[Task requirements] Look through the data below and work out how many lines hold "Nous"; state only the number.

(Collected data)
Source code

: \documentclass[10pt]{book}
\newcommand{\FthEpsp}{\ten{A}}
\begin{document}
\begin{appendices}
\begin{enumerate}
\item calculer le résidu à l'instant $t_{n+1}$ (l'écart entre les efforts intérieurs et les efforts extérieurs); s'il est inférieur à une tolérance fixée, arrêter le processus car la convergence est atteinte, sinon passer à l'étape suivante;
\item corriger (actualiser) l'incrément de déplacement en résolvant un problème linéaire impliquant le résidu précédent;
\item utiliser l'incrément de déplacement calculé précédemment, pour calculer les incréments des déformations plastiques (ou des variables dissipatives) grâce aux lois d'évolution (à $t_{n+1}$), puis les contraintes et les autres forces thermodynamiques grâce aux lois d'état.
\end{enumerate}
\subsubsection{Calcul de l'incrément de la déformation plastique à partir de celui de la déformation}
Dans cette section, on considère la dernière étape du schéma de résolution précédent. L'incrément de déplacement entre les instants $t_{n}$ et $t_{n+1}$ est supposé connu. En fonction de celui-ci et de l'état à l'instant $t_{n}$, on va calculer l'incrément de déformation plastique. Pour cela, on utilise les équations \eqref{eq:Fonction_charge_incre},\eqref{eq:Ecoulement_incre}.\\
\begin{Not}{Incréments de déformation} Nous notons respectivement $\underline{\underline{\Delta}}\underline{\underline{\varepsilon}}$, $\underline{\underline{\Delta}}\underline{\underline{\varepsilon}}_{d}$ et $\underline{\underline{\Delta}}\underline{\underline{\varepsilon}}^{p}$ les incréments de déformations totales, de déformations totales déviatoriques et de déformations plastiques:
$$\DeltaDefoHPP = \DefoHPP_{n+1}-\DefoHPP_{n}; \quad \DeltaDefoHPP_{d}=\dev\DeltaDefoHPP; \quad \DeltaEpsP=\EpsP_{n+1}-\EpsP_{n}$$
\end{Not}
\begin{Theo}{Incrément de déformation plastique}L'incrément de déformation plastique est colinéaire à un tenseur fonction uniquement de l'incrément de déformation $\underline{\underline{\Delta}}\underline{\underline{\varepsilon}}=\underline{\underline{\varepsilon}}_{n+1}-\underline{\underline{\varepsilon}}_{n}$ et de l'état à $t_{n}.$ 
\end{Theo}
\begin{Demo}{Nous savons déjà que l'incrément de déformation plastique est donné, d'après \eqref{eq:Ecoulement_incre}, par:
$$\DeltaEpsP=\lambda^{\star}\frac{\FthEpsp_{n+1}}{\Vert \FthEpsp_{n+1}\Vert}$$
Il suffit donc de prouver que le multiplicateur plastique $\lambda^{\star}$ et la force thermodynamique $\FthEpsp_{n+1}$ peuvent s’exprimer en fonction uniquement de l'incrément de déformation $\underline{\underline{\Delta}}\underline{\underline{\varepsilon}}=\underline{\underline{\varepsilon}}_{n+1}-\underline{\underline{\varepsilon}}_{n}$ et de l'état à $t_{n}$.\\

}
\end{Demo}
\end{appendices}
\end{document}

[Solution for this task] 2